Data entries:
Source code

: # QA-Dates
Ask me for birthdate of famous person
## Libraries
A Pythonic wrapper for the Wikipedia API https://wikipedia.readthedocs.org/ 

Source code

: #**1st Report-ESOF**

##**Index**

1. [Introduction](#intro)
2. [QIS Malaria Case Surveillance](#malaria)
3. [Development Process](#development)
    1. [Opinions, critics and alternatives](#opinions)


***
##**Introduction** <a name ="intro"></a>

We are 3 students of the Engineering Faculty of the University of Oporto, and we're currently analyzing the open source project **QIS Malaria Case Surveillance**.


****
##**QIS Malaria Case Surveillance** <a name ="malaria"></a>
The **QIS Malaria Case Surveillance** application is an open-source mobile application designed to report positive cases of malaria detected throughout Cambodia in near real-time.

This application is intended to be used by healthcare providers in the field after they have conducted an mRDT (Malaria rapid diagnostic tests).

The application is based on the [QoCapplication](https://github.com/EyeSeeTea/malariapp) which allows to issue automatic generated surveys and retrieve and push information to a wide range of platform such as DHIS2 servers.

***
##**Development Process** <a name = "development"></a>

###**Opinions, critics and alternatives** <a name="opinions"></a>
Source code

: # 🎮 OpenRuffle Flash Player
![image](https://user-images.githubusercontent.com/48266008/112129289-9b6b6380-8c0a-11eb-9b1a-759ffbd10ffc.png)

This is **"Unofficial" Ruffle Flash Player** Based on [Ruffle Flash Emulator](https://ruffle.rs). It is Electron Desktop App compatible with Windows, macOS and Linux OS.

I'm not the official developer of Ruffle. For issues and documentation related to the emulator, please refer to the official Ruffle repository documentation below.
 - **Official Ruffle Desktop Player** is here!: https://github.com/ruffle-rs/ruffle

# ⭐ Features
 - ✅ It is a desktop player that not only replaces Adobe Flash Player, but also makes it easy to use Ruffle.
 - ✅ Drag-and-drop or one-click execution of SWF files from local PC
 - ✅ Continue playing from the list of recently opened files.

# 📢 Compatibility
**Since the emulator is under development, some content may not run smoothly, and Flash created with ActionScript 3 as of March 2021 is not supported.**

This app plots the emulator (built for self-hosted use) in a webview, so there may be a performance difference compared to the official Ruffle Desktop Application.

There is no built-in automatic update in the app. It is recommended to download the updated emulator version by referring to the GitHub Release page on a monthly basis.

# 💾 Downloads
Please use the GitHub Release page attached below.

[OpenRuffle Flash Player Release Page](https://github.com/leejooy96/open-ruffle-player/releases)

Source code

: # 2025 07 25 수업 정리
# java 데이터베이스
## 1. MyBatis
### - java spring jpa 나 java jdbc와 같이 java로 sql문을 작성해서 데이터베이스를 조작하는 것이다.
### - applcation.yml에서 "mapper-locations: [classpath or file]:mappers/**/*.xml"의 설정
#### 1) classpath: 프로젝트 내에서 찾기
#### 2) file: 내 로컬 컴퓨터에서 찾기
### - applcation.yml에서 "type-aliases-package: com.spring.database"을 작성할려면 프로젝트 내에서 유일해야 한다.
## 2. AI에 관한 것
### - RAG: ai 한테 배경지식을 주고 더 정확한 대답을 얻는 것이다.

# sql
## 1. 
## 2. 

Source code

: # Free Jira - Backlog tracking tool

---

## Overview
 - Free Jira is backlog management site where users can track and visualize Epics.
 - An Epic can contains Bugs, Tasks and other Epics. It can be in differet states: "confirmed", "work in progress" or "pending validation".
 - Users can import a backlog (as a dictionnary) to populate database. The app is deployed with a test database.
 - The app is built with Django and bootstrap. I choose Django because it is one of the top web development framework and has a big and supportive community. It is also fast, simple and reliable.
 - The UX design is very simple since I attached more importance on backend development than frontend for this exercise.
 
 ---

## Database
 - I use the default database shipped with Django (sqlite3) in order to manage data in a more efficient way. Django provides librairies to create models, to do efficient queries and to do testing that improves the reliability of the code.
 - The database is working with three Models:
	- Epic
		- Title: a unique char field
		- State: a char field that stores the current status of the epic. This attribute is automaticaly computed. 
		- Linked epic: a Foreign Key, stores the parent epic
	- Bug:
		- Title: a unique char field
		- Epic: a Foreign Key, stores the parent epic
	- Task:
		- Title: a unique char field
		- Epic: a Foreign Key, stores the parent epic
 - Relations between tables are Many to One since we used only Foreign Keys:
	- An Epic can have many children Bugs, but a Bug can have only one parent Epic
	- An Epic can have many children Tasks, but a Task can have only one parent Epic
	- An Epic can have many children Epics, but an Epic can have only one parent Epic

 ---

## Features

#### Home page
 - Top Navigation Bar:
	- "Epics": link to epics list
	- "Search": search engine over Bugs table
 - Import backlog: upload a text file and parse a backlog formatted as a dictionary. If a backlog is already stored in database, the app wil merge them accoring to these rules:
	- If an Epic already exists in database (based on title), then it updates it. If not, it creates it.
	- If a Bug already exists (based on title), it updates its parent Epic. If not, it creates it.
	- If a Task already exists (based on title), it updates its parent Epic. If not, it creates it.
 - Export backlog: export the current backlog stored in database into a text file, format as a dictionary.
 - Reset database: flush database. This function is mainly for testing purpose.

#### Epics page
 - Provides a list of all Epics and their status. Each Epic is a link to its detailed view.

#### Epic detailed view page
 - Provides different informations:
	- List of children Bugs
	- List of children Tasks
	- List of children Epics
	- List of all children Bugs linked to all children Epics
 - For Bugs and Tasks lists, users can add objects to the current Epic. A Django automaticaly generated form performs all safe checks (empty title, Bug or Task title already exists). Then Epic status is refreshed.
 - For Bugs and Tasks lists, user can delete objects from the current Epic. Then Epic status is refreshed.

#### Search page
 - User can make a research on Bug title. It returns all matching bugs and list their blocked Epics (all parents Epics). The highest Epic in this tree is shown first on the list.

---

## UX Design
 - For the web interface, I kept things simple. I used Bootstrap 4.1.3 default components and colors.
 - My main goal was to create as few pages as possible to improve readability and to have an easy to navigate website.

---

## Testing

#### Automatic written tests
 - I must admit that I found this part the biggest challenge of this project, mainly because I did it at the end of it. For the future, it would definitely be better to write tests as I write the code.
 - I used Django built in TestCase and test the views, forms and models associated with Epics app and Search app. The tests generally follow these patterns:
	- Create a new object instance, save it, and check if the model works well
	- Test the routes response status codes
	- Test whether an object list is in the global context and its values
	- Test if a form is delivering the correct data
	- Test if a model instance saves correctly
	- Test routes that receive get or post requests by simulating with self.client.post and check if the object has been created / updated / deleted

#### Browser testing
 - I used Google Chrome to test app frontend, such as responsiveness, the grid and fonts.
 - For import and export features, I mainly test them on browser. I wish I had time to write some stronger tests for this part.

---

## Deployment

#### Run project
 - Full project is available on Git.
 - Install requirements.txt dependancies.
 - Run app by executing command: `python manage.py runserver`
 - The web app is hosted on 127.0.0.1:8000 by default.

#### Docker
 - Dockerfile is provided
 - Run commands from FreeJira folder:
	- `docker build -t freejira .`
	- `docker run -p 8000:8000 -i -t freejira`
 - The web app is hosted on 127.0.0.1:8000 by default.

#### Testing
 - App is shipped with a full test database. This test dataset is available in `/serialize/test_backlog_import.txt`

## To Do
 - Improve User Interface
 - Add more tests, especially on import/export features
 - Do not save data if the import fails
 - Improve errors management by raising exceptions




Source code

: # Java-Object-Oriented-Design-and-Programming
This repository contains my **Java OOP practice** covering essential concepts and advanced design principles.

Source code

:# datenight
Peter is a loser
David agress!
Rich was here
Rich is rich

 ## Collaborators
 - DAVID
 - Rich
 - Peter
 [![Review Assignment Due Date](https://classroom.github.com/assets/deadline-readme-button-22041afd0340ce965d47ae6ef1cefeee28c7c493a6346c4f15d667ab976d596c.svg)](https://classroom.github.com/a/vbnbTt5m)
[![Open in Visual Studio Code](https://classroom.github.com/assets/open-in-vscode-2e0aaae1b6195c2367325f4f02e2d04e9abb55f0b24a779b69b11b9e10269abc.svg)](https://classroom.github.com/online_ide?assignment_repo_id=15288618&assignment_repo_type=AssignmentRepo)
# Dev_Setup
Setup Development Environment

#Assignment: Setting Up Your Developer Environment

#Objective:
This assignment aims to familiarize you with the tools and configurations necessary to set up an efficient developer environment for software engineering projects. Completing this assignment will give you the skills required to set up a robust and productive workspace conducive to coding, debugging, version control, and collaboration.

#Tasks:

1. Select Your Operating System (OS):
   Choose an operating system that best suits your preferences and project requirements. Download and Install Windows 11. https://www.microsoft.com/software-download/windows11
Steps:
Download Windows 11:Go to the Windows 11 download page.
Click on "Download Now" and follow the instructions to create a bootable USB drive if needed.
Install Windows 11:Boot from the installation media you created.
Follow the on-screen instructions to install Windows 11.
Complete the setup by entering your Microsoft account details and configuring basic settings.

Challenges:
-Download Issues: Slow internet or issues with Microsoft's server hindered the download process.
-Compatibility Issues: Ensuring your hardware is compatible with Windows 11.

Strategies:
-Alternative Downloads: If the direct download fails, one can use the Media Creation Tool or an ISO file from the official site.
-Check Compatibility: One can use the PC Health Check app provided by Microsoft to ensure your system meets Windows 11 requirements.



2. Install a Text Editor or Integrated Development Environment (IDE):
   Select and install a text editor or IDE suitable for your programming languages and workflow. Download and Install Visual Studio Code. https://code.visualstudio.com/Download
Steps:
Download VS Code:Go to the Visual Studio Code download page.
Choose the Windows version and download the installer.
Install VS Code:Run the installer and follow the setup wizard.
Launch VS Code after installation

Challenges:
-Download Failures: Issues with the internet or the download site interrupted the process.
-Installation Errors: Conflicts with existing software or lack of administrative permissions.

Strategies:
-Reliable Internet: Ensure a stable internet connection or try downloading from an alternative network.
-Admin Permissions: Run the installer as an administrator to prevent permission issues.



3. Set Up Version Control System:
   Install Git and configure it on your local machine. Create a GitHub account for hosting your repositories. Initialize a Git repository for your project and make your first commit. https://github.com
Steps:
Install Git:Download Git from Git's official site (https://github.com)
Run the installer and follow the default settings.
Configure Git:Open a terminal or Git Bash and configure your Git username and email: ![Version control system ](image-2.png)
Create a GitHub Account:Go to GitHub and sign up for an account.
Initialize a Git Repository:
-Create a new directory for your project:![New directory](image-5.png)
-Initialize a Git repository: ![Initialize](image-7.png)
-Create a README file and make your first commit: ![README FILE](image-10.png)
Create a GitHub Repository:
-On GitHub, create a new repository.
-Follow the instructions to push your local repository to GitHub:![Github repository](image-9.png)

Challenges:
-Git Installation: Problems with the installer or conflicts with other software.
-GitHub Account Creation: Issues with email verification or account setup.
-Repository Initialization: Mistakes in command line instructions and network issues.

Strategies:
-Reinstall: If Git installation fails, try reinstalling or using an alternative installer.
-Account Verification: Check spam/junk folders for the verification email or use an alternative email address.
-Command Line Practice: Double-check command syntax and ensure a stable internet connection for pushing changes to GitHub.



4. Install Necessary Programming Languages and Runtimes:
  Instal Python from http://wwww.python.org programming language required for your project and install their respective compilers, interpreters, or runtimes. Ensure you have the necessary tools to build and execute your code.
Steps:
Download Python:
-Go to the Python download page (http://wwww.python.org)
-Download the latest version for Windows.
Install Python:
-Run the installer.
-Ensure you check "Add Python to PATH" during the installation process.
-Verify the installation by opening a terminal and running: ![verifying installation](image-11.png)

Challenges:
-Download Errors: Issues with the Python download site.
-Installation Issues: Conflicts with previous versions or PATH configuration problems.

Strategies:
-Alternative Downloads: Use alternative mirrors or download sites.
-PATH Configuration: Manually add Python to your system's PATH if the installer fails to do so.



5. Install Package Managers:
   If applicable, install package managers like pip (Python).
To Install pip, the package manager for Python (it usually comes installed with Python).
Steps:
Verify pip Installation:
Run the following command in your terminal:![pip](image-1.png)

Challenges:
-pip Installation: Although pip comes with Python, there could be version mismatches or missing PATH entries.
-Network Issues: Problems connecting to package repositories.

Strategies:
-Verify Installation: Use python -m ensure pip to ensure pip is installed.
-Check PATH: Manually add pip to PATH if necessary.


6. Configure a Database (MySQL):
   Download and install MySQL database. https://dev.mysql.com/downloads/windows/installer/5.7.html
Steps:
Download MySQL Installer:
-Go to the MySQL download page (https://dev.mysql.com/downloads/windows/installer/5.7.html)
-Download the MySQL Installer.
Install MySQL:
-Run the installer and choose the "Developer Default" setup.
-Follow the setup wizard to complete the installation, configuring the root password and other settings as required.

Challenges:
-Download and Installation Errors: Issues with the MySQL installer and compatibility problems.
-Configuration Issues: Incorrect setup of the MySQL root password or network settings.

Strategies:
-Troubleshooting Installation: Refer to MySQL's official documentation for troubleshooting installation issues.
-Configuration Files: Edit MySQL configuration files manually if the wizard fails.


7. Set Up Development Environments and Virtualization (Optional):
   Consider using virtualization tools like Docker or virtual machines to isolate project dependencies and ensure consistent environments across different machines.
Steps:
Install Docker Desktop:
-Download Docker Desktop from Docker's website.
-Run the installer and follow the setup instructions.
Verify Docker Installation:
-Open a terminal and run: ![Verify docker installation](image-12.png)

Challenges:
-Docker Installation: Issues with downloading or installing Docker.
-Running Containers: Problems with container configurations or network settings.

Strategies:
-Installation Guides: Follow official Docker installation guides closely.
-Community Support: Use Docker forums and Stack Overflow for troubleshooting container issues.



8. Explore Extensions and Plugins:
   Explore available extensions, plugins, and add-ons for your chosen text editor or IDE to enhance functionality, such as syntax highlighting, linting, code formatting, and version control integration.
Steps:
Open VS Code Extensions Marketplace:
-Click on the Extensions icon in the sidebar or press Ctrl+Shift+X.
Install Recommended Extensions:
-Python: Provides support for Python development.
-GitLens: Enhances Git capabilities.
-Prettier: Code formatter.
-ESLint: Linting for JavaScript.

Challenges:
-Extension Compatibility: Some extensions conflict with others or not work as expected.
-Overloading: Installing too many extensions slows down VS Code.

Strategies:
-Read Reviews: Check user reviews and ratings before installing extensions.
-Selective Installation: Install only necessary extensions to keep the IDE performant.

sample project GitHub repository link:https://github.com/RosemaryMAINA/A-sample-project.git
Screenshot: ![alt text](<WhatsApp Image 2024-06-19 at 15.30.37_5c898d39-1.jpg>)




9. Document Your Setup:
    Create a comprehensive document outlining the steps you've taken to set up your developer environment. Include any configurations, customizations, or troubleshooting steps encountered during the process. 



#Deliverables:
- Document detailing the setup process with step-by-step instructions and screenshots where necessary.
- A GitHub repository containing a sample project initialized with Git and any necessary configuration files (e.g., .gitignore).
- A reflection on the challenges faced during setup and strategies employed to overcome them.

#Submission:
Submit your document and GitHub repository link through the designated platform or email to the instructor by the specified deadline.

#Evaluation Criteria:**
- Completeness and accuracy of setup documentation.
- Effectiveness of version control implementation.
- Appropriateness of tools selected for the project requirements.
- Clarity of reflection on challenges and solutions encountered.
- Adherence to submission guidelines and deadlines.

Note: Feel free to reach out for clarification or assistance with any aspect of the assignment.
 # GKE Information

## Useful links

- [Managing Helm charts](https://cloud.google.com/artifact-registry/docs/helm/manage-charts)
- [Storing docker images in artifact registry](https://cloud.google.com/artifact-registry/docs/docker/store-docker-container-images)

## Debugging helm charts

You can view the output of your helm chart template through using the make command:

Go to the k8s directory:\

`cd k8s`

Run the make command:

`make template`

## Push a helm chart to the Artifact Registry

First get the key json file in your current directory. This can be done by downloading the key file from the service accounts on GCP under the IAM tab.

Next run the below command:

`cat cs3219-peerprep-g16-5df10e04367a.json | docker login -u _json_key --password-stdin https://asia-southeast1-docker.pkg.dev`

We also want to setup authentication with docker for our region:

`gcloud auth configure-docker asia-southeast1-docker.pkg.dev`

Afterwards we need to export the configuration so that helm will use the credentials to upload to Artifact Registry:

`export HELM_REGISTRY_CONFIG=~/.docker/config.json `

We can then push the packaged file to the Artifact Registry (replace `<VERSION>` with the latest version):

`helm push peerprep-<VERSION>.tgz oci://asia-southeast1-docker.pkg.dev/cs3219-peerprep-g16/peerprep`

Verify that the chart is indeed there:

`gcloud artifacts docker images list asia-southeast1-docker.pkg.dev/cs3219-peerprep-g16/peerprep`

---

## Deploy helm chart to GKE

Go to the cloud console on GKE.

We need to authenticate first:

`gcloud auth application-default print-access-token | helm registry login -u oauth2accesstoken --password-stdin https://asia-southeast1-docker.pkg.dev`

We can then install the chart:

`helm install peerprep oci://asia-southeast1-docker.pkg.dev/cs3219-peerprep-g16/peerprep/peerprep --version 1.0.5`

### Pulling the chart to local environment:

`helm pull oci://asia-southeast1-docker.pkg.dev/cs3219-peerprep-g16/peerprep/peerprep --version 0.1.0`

### [WORK ORDER]
All lines of the records above with the word "html" in them are to be copied.

### [SOLVED PROBLEM]
   Download and install MySQL database. https://dev.mysql.com/downloads/windows/installer/5.7.html
-Go to the MySQL download page (https://dev.mysql.com/downloads/windows/installer/5.7.html)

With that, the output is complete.